5. NEED STATEMENT DEVELOPMENT (Based on a lecture by Andrew DiMeo)
5 Min.
30 Min.
In 1997, the FDA published Design Control Guidance for Medical Device Manufacturers, advising businesses to control design. It was meant to convey that product success depends on design. As of 2010, academic and hospital-based organizations started to focus in translating their innovation and today we're seeing more ideas from universities and hospitals. This is a substantial change from the 1997 guidance document that was to guide medical device manufacturers. Academic innovators lack design control guidelines, so many don't know about it or don't execute it because it's hard. Leaving design history in the rearview mirror can haunt us, so take care of it today to make the journey ahead smoother. Our industry misrepresents the FDA's waterfall diagram as a stage-gate process. However, user needs may not occur in a stage-gate-like process. • We must establish unmet requirements iteratively since products evolve. This evolutionary real-life medical device design method can help us define user needs in a way that saves time and improves our product. A Harvard Business School lecturer remarked, "Fall in love with the problem, not the solution”. The problem with outcome-driven innovation is forcing in the outcome before we understand the problem that really needs solving.

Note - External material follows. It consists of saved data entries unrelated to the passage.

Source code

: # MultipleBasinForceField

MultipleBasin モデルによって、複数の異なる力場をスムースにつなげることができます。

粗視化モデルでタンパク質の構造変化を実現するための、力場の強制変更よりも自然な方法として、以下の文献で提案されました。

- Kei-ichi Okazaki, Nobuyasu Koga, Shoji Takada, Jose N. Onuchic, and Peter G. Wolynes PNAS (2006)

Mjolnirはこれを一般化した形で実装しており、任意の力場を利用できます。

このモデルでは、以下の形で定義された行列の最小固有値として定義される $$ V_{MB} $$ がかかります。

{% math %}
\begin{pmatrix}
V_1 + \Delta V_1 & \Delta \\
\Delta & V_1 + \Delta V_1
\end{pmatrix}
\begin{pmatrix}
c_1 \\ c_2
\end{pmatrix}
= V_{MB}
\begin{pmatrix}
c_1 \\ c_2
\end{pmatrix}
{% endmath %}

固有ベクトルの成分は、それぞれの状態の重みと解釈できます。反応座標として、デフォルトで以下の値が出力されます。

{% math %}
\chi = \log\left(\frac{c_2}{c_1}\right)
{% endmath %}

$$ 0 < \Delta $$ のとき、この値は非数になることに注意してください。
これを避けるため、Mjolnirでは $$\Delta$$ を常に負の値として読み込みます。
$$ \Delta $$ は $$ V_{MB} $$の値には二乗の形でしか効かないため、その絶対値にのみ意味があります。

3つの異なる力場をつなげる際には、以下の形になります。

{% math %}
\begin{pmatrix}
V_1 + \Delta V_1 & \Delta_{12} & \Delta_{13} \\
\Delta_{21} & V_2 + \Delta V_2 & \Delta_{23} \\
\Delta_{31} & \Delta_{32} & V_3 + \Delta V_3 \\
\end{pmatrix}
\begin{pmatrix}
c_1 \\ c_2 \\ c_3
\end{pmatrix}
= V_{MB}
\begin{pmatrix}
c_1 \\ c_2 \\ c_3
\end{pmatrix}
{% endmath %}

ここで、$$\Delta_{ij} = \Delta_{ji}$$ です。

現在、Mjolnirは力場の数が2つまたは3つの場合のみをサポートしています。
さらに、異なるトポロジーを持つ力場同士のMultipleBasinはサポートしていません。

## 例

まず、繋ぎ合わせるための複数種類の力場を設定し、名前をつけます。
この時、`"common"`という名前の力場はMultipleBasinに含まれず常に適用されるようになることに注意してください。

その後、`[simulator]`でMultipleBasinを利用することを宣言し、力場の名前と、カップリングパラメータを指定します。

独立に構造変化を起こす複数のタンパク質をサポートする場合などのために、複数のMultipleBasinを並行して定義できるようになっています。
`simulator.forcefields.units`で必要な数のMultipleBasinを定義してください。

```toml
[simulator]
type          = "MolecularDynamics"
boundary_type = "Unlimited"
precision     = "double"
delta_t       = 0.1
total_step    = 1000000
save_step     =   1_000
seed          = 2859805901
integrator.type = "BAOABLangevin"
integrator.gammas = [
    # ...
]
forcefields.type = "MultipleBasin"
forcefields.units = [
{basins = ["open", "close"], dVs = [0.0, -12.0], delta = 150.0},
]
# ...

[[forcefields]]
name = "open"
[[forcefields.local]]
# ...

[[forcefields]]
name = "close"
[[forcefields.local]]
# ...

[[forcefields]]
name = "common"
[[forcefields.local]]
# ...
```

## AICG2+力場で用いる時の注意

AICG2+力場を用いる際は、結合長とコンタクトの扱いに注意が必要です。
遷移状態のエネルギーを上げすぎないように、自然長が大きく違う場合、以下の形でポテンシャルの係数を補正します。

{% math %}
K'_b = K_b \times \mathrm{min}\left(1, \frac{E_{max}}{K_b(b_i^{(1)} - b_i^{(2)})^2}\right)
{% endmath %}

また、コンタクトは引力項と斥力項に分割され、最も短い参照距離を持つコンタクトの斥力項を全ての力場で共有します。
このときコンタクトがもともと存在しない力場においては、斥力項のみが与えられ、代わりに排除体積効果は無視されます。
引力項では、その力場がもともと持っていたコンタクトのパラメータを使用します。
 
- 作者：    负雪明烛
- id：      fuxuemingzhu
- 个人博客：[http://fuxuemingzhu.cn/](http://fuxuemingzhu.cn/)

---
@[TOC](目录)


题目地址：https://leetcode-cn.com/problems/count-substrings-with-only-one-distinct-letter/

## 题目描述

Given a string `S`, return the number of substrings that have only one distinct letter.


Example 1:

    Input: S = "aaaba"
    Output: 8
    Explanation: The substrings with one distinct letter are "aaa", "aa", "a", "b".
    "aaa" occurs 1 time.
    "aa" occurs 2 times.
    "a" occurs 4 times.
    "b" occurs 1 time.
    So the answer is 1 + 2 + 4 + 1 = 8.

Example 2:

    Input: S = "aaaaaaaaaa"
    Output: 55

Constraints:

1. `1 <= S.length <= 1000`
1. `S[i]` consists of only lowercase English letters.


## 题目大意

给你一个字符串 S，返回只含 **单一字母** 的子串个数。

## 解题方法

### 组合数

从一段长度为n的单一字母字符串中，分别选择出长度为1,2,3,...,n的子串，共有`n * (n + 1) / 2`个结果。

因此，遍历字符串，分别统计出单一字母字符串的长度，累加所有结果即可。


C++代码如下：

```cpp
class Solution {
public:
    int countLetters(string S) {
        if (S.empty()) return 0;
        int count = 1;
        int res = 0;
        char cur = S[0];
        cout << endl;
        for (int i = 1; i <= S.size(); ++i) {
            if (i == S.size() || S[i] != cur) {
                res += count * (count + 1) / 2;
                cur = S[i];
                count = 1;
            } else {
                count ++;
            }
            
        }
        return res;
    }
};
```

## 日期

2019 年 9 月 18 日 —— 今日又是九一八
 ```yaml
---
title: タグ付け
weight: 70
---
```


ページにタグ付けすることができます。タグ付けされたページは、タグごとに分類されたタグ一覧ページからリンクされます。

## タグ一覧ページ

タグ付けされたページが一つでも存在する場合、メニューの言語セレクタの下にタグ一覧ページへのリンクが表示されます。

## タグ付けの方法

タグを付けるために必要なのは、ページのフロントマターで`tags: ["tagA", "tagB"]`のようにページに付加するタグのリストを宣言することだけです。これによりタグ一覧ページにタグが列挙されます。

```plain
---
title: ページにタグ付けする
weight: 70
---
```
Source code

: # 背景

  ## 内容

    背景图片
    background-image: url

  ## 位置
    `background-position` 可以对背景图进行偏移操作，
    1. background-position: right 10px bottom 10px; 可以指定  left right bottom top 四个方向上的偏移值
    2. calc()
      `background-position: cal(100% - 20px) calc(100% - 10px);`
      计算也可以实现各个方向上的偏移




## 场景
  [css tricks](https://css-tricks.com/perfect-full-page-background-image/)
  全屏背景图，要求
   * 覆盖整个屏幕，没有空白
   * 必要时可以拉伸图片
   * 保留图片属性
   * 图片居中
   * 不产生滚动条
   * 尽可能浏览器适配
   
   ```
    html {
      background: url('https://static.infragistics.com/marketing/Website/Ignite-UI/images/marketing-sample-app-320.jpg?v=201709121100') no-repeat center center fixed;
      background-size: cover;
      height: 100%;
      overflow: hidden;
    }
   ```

We encourage you to read Lance Bettencour, Clayton Christensen, Tony Ulwick, or Don Norman. They all recognize that we need to understand the problem before discussing solutions. Needs and solutions are relative to each other and relative to individual perspectives. "Users don't need a quarter-inch drill, what they need is a quarter-inch hole." The hypothetical mind experiment says we need the hole to access the brain, to remove a tumor, to improve the quality of life. However, since drilling produces the hole, we claim we need the hole to enter the brain, remove a tumor, and improve life.